• **How to complete this task**
Reproduce from the records below, with no pictures, exactly the lines between the one containing "注意原始文件不是 . 开頭拷贝到跟目录下為 . 开頭文件名（点号开頭文件默認為隐藏文件）" and the one containing "### watchmanインストール", inclusive.

• **Stored data**
———
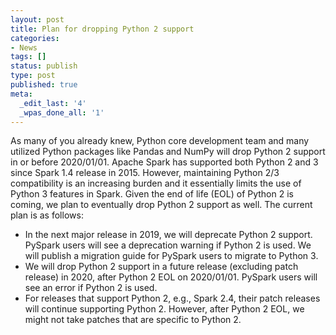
 ```yaml
---
layout: post
title: Plan for dropping Python 2 support
categories:
- News
tags: []
status: publish
type: post
published: true
meta:
  _edit_last: '4'
  _wpas_done_all: '1'
---
```

As many of you already knew, Python core development team and many utilized Python packages like
Pandas and NumPy will drop Python 2 support in or before 2020/01/01.
Apache Spark has supported both Python 2 and 3 since Spark 1.4 release in 2015.
However, maintaining Python 2/3 compatibility is an increasing burden and it essentially limits
the use of Python 3 features in Spark.
Given the end of life (EOL) of Python 2 is coming, we plan to eventually drop Python 2 support as
well. The current plan is as follows:

* In the next major release in 2019, we will deprecate Python 2 support.
  PySpark users will see a deprecation warning if Python 2 is used.
  We will publish a migration guide for PySpark users to migrate to Python 3.
* We will drop Python 2 support in a future release (excluding patch release) in 2020,
  after Python 2 EOL on 2020/01/01. PySpark users will see an error if Python 2 is used.
* For releases that support Python 2, e.g., Spark 2.4, their patch releases will continue supporting
  Python 2. However, after Python 2 EOL, we might not take patches that are specific to Python 2.
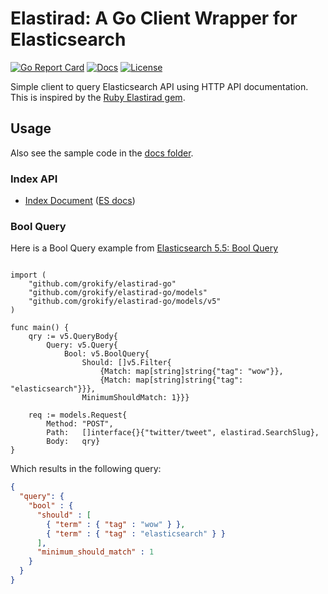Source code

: # Elastirad: A Go Client Wrapper for Elasticsearch

[![Go Report Card][goreport-svg]][goreport-link]
[![Docs][docs-godoc-svg]][docs-godoc-link]
[![License][license-svg]][license-link]

Simple client to query Elasticsearch API using HTTP API documentation. This is inspired by the [Ruby Elastirad gem](https://github.com/grokify/elastirad-ruby).

## Usage

Also see the sample code in the [docs folder](docs).

### Index API

* [Index Document](examples/index_document) ([ES docs](https://www.elastic.co/guide/en/elasticsearch/reference/current/docs-index_.html))

### Bool Query

Here is a Bool Query example from [Elasticsearch 5.5: Bool Query](https://www.elastic.co/guide/en/elasticsearch/reference/current/query-dsl-bool-query.html)

```golang

import (
	"github.com/grokify/elastirad-go"
	"github.com/grokify/elastirad-go/models"
	"github.com/grokify/elastirad-go/models/v5"
)

func main() {
	qry := v5.QueryBody{
		Query: v5.Query{
			Bool: v5.BoolQuery{
				Should: []v5.Filter{
					{Match: map[string]string{"tag": "wow"}},
					{Match: map[string]string{"tag": "elasticsearch"}}},
				MinimumShouldMatch: 1}}}

	req := models.Request{
		Method: "POST",
		Path:   []interface{}{"twitter/tweet", elastirad.SearchSlug},
		Body:   qry}
}
```

Which results in the following query:

```json
{
  "query": {
    "bool" : {
      "should" : [
        { "term" : { "tag" : "wow" } },
        { "term" : { "tag" : "elasticsearch" } }
      ],
      "minimum_should_match" : 1
    }
  }
}
```

 [goreport-svg]: https://goreportcard.com/badge/github.com/grokify/elastirad-go
 [goreport-link]: https://goreportcard.com/report/github.com/grokify/elastirad-go
 [docs-godoc-svg]: https://img.shields.io/badge/docs-godoc-blue.svg
 [docs-godoc-link]: https://godoc.org/github.com/grokify/elastirad-go
 [license-svg]: https://img.shields.io/badge/license-MIT-blue.svg
 [license-link]: https://github.com/grokify/elastirad-go/blob/master/LICENSE.md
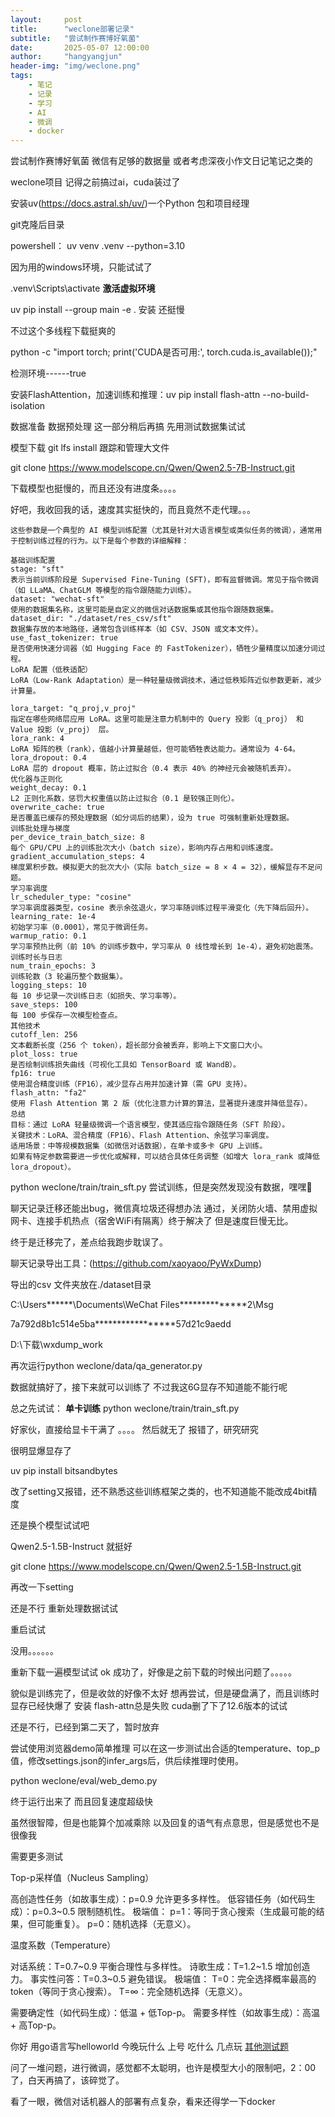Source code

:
 ```yaml
---
layout:     post
title:      "weclone部署记录"
subtitle:   "尝试制作赛博好氧菌"
date:       2025-05-07 12:00:00
author:     "hangyangjun"
header-img: "img/weclone.png"
tags:
    - 笔记
    - 记录
    - 学习
    - AI
    - 微调
    - docker
---
```


尝试制作赛博好氧菌
微信有足够的数据量
或者考虑深夜小作文日记笔记之类的

weclone项目
记得之前搞过ai，cuda装过了

安装uv(https://docs.astral.sh/uv/)一个Python 包和项目经理

git克隆后目录

powershell：
uv venv .venv --python=3.10

因为用的windows环境，只能试试了

.venv\Scripts\activate
**激活虚拟环境**

uv pip install --group main -e . 
安装
还挺慢

不过这个多线程下载挺爽的

python -c "import torch; print('CUDA是否可用:', torch.cuda.is_available());"

检测环境------true

安装FlashAttention，加速训练和推理：uv pip install flash-attn --no-build-isolation

数据准备
数据预处理
这一部分稍后再搞
先用测试数据集试试

模型下载
git lfs install
跟踪和管理大文件

git clone https://www.modelscope.cn/Qwen/Qwen2.5-7B-Instruct.git

下载模型也挺慢的，而且还没有进度条。。。。

好吧，我收回我的话，速度其实挺快的，而且竟然不走代理。。。


```
这些参数是一个典型的 AI 模型训练配置（尤其是针对大语言模型或类似任务的微调），通常用于控制训练过程的行为。以下是每个参数的详细解释：

基础训练配置
stage: "sft"
表示当前训练阶段是 Supervised Fine-Tuning (SFT)，即有监督微调。常见于指令微调（如 LLaMA、ChatGLM 等模型的指令跟随能力训练）。
dataset: "wechat-sft"
使用的数据集名称，这里可能是自定义的微信对话数据集或其他指令跟随数据集。
dataset_dir: "./dataset/res_csv/sft"
数据集存放的本地路径，通常包含训练样本（如 CSV、JSON 或文本文件）。
use_fast_tokenizer: true
是否使用快速分词器（如 Hugging Face 的 FastTokenizer），牺牲少量精度以加速分词过程。
LoRA 配置（低秩适配）
LoRA（Low-Rank Adaptation）是一种轻量级微调技术，通过低秩矩阵近似参数更新，减少计算量。

lora_target: "q_proj,v_proj"
指定在哪些网络层应用 LoRA。这里可能是注意力机制中的 Query 投影（q_proj） 和 Value 投影（v_proj） 层。
lora_rank: 4
LoRA 矩阵的秩（rank），值越小计算量越低，但可能牺牲表达能力。通常设为 4-64。
lora_dropout: 0.4
LoRA 层的 dropout 概率，防止过拟合（0.4 表示 40% 的神经元会被随机丢弃）。
优化器与正则化
weight_decay: 0.1
L2 正则化系数，惩罚大权重值以防止过拟合（0.1 是较强正则化）。
overwrite_cache: true
是否覆盖已缓存的预处理数据（如分词后的结果），设为 true 可强制重新处理数据。
训练批处理与梯度
per_device_train_batch_size: 8
每个 GPU/CPU 上的训练批次大小（batch size），影响内存占用和训练速度。
gradient_accumulation_steps: 4
梯度累积步数。模拟更大的批次大小（实际 batch_size = 8 × 4 = 32），缓解显存不足问题。
学习率调度
lr_scheduler_type: "cosine"
学习率调度器类型，cosine 表示余弦退火，学习率随训练过程平滑变化（先下降后回升）。
learning_rate: 1e-4
初始学习率（0.0001），常见于微调任务。
warmup_ratio: 0.1
学习率预热比例（前 10% 的训练步数中，学习率从 0 线性增长到 1e-4），避免初始震荡。
训练时长与日志
num_train_epochs: 3
训练轮数（3 轮遍历整个数据集）。
logging_steps: 10
每 10 步记录一次训练日志（如损失、学习率等）。
save_steps: 100
每 100 步保存一次模型检查点。
其他技术
cutoff_len: 256
文本截断长度（256 个 token），超长部分会被丢弃，影响上下文窗口大小。
plot_loss: true
是否绘制训练损失曲线（可视化工具如 TensorBoard 或 WandB）。
fp16: true
使用混合精度训练（FP16），减少显存占用并加速计算（需 GPU 支持）。
flash_attn: "fa2"
使用 Flash Attention 第 2 版（优化注意力计算的算法，显著提升速度并降低显存）。
总结
目标：通过 LoRA 轻量级微调一个语言模型，使其适应指令跟随任务（SFT 阶段）。
关键技术：LoRA、混合精度（FP16）、Flash Attention、余弦学习率调度。
适用场景：中等规模数据集（如微信对话数据），在单卡或多卡 GPU 上训练。
如果有特定参数需要进一步优化或解释，可以结合具体任务调整（如增大 lora_rank 或降低 lora_dropout）。
```

python weclone/train/train_sft.py
尝试训练，但是突然发现没有数据，嘿嘿🤣

聊天记录迁移还能出bug，微信真垃圾还得想办法
通过，关闭防火墙、禁用虚拟网卡、连接手机热点（宿舍WiFi有隔离）终于解决了
但是速度巨慢无比。

终于是迁移完了，差点给我跑步耽误了。

聊天记录导出工具：(https://github.com/xaoyaoo/PyWxDump)

导出的csv 文件夹放在./dataset目录


C:\Users\******\Documents\WeChat Files\**************2\Msg

7a792d8b1c514e5ba*****************57d21c9aedd

D:\下载\wxdump_work

再次运行python weclone/data/qa_generator.py

数据就搞好了，接下来就可以训练了
不过我这6G显存不知道能不能行呢

总之先试试：
**单卡训练**
python weclone/train/train_sft.py

好家伙，直接给显卡干满了
。。。。
然后就无了
报错了，研究研究

很明显爆显存了

uv pip install bitsandbytes


改了setting又报错，还不熟悉这些训练框架之类的，也不知道能不能改成4bit精度

还是换个模型试试吧

Qwen2.5-1.5B-Instruct
就挺好

git clone https://www.modelscope.cn/Qwen/Qwen2.5-1.5B-Instruct.git

再改一下setting

还是不行
重新处理数据试试

重启试试

没用。。。。。。

重新下载一遍模型试试
ok 成功了，好像是之前下载的时候出问题了。。。。。

貌似是训练完了，但是收敛的好像不太好
想再尝试，但是硬盘满了，而且训练时显存已经快爆了
安装
flash-attn总是失败
cuda删了下了12.6版本的试试

还是不行，已经到第二天了，暂时放弃

尝试使用浏览器demo简单推理
可以在这一步测试出合适的temperature、top_p值，修改settings.json的infer_args后，供后续推理时使用。

python weclone/eval/web_demo.py

终于运行出来了
而且回复速度超级快

虽然很智障，但是也能算个加减乘除
以及回复的语气有点意思，但是感觉也不是很像我

需要更多测试

Top-p采样值（Nucleus Sampling）

高创造性任务（如故事生成）：p=0.9 允许更多多样性。
低容错任务（如代码生成）：p=0.3~0.5 限制随机性。
极端值：
p=1：等同于贪心搜索（生成最可能的结果，但可能重复）。
p=0：随机选择（无意义）。


温度系数（Temperature）

对话系统：T=0.7~0.9 平衡合理性与多样性。
诗歌生成：T=1.2~1.5 增加创造力。
事实性问答：T=0.3~0.5 避免错误。
极端值：
T=0：完全选择概率最高的token（等同于贪心搜索）。
T=∞：完全随机选择（无意义）。

需要确定性（如代码生成）：低温 + 低Top-p。
需要多样性（如故事生成）：高温 + 高Top-p。


你好
用go语言写helloworld
今晚玩什么
上号
吃什么
几点玩
[其他测试题](https://docs.zetatechs.com/llm-test/#_4)

问了一堆问题，进行微调，感觉都不太聪明，也许是模型大小的限制吧，2：00了，白天再搞了，该碎觉了。

看了一眼，微信对话机器人的部署有点复杂，看来还得学一下docker
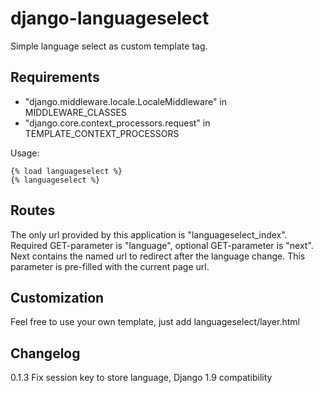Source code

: # django-languageselect

Simple language select as custom template tag.

## Requirements
* "django.middleware.locale.LocaleMiddleware" in MIDDLEWARE_CLASSES
* "django.core.context_processors.request" in TEMPLATE_CONTEXT_PROCESSORS

Usage:
```django
{% load languageselect %}
{% languageselect %}
```

## Routes

The only url provided by this application is "languageselect_index".
Required GET-parameter is "language", optional GET-parameter is "next".
Next contains the named url to redirect after the language change.
This parameter is pre-filled with the current page url.

## Customization

Feel free to use your own template, just add languageselect/layer.html

## Changelog

0.1.3 Fix session key to store language, Django 1.9 compatibility
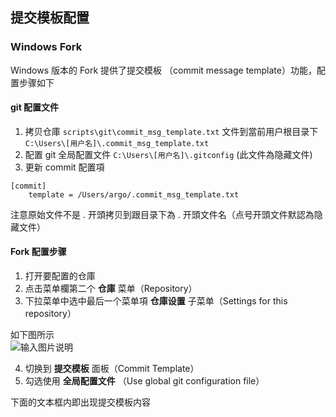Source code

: ﻿## 提交模板配置

### Windows Fork 

Windows 版本的 Fork 提供了提交模板 （commit message template）功能，配置步骤如下

#### git 配置文件

1. 拷贝仓庫 `scripts\git\commit_msg_template.txt` 文件到當前用户根目录下 `C:\Users\[用户名]\.commit_msg_template.txt`
2. 配置 git 全局配置文件 `C:\Users\[用户名]\.gitconfig` (此文件為隐藏文件)
3. 更新 commit 配置項

```log
[commit]
    template = /Users/argo/.commit_msg_template.txt
```

注意原始文件不是 . 开頭拷贝到跟目录下為 . 开頭文件名（点号开頭文件默認為隐藏文件）

#### Fork 配置步骤

1. 打开要配置的仓庫
2. 点击菜单欄第二个 **仓庫** 菜单（Repository）
3. 下拉菜单中选中最后一个菜单項 **仓庫设置** 子菜单（Settings for this repository）

如下图所示  
![输入图片说明](https://images.gitee.com/uploads/images/2020/0327/123310_1b9b4af3_554725.png "Screen Shot 2020-03-27 at 12.30.38.png")

4. 切换到 **提交模板** 面板（Commit Template）
5. 勾选使用 **全局配置文件** （Use global git configuration file）

下面的文本框内即出现提交模板内容
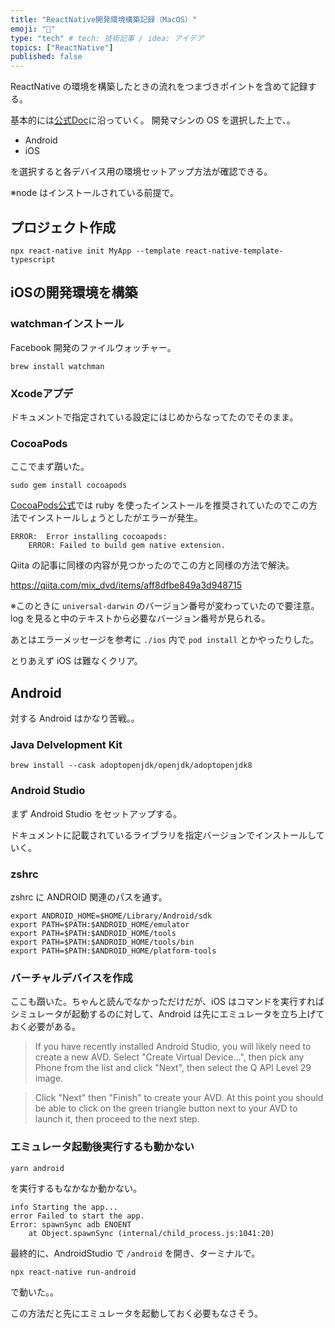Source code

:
 ```yaml
---
title: "ReactNative開発環境構築記録（MacOS）"
emoji: "👻"
type: "tech" # tech: 技術記事 / idea: アイデア
topics: ["ReactNative"]
published: false
---
```


ReactNative の環境を構築したときの流れをつまづきポイントを含めて記録する。

基本的には[公式Doc](https://reactnative.dev/docs/environment-setup)に沿っていく。
開発マシンの OS を選択した上で、。

- Android
- iOS

を選択すると各デバイス用の環境セットアップ方法が確認できる。

※node はインストールされている前提で。

## プロジェクト作成
```
npx react-native init MyApp --template react-native-template-typescript
```

## iOSの開発環境を構築
### watchmanインストール
Facebook 開発のファイルウォッチャー。

```
brew install watchman
```

### Xcodeアプデ
ドキュメントで指定されている設定にはじめからなってたのでそのまま。

### CocoaPods
ここでまず躓いた。
```
sudo gem install cocoapods
```

[CocoaPods公式](https://cocoapods.org/)では ruby を使ったインストールを推奨されていたのでこの方法でインストールしょうとしたがエラーが発生。

```
ERROR:  Error installing cocoapods:
    ERROR: Failed to build gem native extension.
```

Qiita の記事に同様の内容が見つかったのでこの方と同様の方法で解決。

https://qiita.com/mix_dvd/items/aff8dfbe849a3d948715

※このときに `universal-darwin` のバージョン番号が変わっていたので要注意。
log を見ると中のテキストから必要なバージョン番号が見られる。

あとはエラーメッセージを参考に `./ios` 内で `pod install` とかやったりした。

とりあえず iOS は難なくクリア。


## Android
対する Android はかなり苦戦。。

### Java Delvelopment Kit
```
brew install --cask adoptopenjdk/openjdk/adoptopenjdk8
```

### Android Studio
まず Android Studio をセットアップする。

ドキュメントに記載されているライブラリを指定バージョンでインストールしていく。


### zshrc
zshrc に ANDROID 関連のパスを通す。

```
export ANDROID_HOME=$HOME/Library/Android/sdk
export PATH=$PATH:$ANDROID_HOME/emulator
export PATH=$PATH:$ANDROID_HOME/tools
export PATH=$PATH:$ANDROID_HOME/tools/bin
export PATH=$PATH:$ANDROID_HOME/platform-tools
```

### バーチャルデバイスを作成
ここも躓いた。ちゃんと読んでなかっただけだが、iOS はコマンドを実行すればシミュレータが起動するのに対して、Android は先にエミュレータを立ち上げておく必要がある。

>If you have recently installed Android Studio, you will likely need to create a new AVD. Select "Create Virtual Device...", then pick any Phone from the list and click "Next", then select the Q API Level 29 image.

>Click "Next" then "Finish" to create your AVD. At this point you should be able to click on the green triangle button next to your AVD to launch it, then proceed to the next step.


### エミュレータ起動後実行するも動かない
```
yarn android
```

を実行するもなかなか動かない。

```
info Starting the app...
error Failed to start the app.
Error: spawnSync adb ENOENT
    at Object.spawnSync (internal/child_process.js:1041:20)
```

最終的に、AndroidStudio で `/android` を開き、ターミナルで。
```
npx react-native run-android
```

で動いた。。

この方法だと先にエミュレータを起動しておく必要もなさそう。
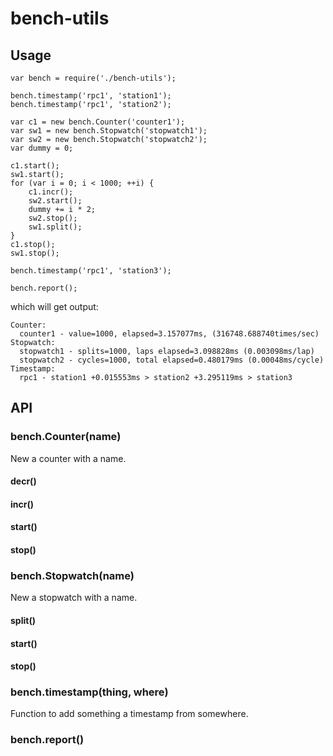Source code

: # bench-utils

## Usage
```
var bench = require('./bench-utils');

bench.timestamp('rpc1', 'station1');
bench.timestamp('rpc1', 'station2');

var c1 = new bench.Counter('counter1');
var sw1 = new bench.Stopwatch('stopwatch1');
var sw2 = new bench.Stopwatch('stopwatch2');
var dummy = 0;

c1.start();
sw1.start();
for (var i = 0; i < 1000; ++i) {
    c1.incr();
    sw2.start();
    dummy += i * 2;
    sw2.stop();
    sw1.split();
}
c1.stop();
sw1.stop();

bench.timestamp('rpc1', 'station3');

bench.report();
```
which will get output:
```
Counter:
  counter1 - value=1000, elapsed=3.157077ms, (316748.688740times/sec)
Stopwatch:
  stopwatch1 - splits=1000, laps elapsed=3.098828ms (0.003098ms/lap)
  stopwatch2 - cycles=1000, total elapsed=0.480179ms (0.00048ms/cycle)
Timestamp:
  rpc1 - station1 +0.015553ms > station2 +3.295119ms > station3

```

## API
### bench.Counter(name)
New a counter with a name.
#### decr()
#### incr()
#### start()
#### stop()
### bench.Stopwatch(name)
New a stopwatch with a name.
#### split()
#### start()
#### stop()
### bench.timestamp(thing, where)
Function to add something a timestamp from somewhere.
### bench.report()
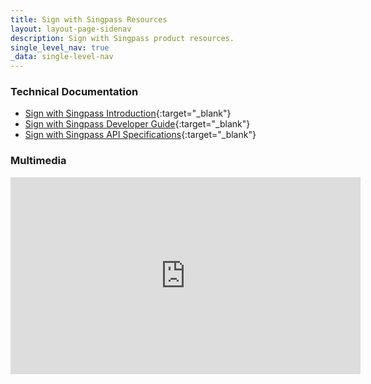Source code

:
 ```yaml
---
title: Sign with Singpass Resources
layout: layout-page-sidenav
description: Sign with Singpass product resources.
single_level_nav: true
_data: single-level-nav
---
```


### Technical Documentation

- [Sign with Singpass Introduction](https://api.singpass.gov.sg/library/sign/business/introduction){:target="_blank"}
- [Sign with Singpass Developer Guide](https://api.singpass.gov.sg/library/sign/developers/intro){:target="_blank"}
- [Sign with Singpass API Specifications](https://stg-id.singpass.gov.sg/docs/doc-signing){:target="_blank"}

### Multimedia

<iframe width="560" height="315" src="https://www.youtube.com/embed/IostdtfKMhU" title="YouTube video player" frameborder="0" allow="accelerometer; autoplay; clipboard-write; encrypted-media; gyroscope; picture-in-picture; web-share" allowfullscreen></iframe>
———
• **Solution for this problem**
注意原始文件不是 . 开頭拷贝到跟目录下為 . 开頭文件名（点号开頭文件默認為隐藏文件）

#### Fork 配置步骤

1. 打开要配置的仓庫
2. 点击菜单欄第二个 **仓庫** 菜单（Repository）
3. 下拉菜单中选中最后一个菜单項 **仓庫设置** 子菜单（Settings for this repository）

如下图所示  
![输入图片说明](https://images.gitee.com/uploads/images/2020/0327/123310_1b9b4af3_554725.png "Screen Shot 2020-03-27 at 12.30.38.png")

4. 切换到 **提交模板** 面板（Commit Template）
5. 勾选使用 **全局配置文件** （Use global git configuration file）

下面的文本框内即出现提交模板内容
Source code

:
 ```yaml
---
title: "ReactNative開発環境構築記録（MacOS）"
emoji: "👻"
type: "tech" # tech: 技術記事 / idea: アイデア
topics: ["ReactNative"]
published: false
---
```


ReactNative の環境を構築したときの流れをつまづきポイントを含めて記録する。

基本的には[公式Doc](https://reactnative.dev/docs/environment-setup)に沿っていく。
開発マシンの OS を選択した上で、。

- Android
- iOS

を選択すると各デバイス用の環境セットアップ方法が確認できる。

※node はインストールされている前提で。

## プロジェクト作成
```
npx react-native init MyApp --template react-native-template-typescript
```

## iOSの開発環境を構築
### watchmanインストール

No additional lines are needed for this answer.